▶ **Task instructions**:
Tell how many lines in the data contain the word "machine", and leave out everything else.

▶ **Records for processing**:
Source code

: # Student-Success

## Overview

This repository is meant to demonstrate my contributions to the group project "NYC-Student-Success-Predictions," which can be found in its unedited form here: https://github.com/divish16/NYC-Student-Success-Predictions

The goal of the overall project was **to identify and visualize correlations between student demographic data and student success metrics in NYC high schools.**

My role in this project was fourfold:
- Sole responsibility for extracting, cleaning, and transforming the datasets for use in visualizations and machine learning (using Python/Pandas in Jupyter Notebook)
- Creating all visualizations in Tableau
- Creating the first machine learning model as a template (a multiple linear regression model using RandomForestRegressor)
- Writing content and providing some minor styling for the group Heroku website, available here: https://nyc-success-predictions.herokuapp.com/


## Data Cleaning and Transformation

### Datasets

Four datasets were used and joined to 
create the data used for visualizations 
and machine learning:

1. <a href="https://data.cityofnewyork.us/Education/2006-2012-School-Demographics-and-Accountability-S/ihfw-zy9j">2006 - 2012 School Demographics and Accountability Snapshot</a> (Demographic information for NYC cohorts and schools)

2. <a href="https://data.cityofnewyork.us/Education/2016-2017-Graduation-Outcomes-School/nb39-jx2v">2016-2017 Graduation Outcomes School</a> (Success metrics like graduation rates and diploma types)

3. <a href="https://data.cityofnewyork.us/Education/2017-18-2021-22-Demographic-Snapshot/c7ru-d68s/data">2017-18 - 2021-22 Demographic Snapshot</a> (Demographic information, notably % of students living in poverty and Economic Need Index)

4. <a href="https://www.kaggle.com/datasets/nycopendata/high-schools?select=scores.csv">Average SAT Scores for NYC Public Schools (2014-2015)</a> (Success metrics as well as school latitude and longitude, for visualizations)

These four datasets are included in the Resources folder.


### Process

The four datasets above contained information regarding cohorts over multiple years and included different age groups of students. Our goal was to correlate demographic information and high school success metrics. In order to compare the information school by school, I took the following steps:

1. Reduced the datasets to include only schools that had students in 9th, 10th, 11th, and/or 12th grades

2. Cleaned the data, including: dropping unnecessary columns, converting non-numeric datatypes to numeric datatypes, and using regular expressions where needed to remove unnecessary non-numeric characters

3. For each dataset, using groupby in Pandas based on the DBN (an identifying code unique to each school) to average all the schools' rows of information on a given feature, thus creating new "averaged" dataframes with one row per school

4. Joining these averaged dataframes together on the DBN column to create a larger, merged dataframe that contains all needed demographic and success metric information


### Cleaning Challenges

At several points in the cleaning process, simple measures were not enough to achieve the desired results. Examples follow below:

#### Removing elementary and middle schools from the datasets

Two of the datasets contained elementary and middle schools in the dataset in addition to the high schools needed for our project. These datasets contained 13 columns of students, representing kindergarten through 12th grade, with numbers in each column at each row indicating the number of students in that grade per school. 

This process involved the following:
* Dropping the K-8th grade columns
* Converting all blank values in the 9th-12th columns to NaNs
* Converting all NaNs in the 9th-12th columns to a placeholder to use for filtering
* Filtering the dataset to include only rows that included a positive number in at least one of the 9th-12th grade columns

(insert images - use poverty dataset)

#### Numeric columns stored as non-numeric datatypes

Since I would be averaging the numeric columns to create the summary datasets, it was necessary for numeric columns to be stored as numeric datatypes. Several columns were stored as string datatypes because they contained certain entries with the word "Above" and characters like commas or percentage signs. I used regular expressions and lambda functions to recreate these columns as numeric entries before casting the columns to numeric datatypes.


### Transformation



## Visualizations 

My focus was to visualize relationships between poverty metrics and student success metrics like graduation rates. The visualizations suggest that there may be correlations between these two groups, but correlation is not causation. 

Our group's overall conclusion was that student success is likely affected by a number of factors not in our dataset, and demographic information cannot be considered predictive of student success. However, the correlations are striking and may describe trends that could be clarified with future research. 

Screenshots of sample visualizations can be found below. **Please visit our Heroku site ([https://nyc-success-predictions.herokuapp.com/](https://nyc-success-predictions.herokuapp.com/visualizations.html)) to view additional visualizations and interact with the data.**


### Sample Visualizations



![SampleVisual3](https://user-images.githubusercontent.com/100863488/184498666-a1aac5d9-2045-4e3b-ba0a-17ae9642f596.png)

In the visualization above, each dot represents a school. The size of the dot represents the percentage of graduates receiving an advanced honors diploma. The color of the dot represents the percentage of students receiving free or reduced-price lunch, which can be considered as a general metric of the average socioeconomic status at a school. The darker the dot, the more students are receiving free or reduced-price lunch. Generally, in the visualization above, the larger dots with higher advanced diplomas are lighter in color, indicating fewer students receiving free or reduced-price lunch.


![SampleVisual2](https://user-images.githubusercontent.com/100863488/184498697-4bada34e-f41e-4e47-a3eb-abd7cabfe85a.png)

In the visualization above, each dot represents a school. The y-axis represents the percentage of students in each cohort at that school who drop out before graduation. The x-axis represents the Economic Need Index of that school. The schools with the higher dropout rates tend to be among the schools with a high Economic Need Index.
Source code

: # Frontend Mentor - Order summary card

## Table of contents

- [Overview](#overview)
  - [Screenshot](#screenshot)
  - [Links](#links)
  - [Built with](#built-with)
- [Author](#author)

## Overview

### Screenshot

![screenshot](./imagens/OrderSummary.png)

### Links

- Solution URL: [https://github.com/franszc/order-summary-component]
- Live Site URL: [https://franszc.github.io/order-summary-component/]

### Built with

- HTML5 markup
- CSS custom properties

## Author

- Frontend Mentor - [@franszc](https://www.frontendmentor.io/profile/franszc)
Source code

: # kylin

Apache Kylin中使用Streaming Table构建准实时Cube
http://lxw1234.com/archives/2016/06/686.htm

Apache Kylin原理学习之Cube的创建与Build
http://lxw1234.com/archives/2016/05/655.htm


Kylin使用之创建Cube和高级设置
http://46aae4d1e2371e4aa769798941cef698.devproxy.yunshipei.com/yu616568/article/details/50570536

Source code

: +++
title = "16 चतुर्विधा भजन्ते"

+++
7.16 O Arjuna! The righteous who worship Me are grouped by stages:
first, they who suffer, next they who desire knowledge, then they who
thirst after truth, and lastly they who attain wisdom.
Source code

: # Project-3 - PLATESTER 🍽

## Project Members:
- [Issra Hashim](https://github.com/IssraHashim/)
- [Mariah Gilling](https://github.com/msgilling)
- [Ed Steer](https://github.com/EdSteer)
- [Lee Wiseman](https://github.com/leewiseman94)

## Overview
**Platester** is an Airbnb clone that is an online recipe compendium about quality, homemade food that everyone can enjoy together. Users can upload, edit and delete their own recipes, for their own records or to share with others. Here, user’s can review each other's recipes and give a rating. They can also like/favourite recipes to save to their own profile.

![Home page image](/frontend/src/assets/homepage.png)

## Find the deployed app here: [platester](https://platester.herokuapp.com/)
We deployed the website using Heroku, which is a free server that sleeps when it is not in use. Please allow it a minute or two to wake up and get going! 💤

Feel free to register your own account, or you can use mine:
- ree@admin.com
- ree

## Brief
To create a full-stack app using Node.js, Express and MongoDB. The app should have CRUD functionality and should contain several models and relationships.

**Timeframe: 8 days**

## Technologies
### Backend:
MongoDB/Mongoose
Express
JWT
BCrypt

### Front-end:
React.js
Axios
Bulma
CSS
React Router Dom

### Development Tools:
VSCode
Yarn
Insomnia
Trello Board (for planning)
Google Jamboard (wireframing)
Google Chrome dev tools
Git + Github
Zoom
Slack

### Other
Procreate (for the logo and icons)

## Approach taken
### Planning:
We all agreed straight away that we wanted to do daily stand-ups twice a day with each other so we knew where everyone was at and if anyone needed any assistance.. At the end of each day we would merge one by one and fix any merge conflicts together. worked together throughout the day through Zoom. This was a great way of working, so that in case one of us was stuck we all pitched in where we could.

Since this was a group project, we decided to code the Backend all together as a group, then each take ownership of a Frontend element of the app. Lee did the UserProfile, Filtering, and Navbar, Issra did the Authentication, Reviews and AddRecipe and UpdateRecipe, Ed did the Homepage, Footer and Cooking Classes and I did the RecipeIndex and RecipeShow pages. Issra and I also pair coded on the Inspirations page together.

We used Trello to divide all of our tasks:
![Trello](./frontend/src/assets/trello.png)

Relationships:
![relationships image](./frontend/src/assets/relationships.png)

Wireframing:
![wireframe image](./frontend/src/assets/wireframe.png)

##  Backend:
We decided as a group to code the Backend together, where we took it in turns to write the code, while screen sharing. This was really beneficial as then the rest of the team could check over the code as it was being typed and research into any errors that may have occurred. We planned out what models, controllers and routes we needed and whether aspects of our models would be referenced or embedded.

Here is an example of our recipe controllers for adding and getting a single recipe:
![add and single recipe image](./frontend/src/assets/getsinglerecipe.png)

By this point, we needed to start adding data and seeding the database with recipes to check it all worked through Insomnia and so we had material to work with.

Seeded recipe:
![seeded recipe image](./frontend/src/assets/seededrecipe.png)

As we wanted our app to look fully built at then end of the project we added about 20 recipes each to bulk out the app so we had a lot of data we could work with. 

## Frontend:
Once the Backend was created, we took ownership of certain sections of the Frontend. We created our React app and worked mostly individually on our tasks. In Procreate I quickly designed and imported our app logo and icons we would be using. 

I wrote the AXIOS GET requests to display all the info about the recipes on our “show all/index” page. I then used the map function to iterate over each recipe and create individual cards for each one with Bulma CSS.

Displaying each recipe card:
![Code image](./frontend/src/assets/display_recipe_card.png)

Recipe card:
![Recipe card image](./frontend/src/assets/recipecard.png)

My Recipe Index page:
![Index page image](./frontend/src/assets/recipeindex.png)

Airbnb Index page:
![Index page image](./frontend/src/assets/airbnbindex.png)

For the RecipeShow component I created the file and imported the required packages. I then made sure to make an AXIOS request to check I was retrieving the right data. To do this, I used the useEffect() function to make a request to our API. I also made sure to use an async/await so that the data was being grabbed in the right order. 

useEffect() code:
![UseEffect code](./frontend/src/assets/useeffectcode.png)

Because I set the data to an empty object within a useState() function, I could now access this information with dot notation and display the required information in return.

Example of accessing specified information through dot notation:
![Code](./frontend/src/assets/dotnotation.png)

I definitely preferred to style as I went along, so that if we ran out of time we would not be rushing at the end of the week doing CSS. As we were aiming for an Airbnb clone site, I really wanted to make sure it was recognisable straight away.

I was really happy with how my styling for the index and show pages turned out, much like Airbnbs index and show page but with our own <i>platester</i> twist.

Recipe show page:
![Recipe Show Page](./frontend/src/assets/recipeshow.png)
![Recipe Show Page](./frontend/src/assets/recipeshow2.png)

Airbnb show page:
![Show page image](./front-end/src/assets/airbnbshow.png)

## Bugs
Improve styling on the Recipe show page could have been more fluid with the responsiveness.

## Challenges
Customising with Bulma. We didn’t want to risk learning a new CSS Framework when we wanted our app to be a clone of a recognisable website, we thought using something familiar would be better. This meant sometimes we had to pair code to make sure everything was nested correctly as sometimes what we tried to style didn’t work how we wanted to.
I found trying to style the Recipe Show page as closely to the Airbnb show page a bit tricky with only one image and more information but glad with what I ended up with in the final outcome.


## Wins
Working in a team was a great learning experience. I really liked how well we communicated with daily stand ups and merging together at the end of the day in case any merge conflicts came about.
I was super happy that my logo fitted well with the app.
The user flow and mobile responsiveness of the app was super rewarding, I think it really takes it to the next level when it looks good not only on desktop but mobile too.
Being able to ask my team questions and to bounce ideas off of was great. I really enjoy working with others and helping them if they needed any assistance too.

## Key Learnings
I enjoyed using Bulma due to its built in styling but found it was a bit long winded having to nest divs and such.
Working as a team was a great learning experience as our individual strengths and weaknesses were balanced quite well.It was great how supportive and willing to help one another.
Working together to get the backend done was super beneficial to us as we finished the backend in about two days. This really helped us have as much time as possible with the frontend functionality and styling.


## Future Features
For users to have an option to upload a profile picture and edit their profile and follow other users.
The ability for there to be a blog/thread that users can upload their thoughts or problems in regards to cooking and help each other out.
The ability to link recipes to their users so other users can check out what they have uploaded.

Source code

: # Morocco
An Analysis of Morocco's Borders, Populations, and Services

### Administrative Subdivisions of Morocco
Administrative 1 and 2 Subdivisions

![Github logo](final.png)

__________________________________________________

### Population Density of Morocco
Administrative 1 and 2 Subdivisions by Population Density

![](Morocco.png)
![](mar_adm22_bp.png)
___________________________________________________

▶ **Task response**:
3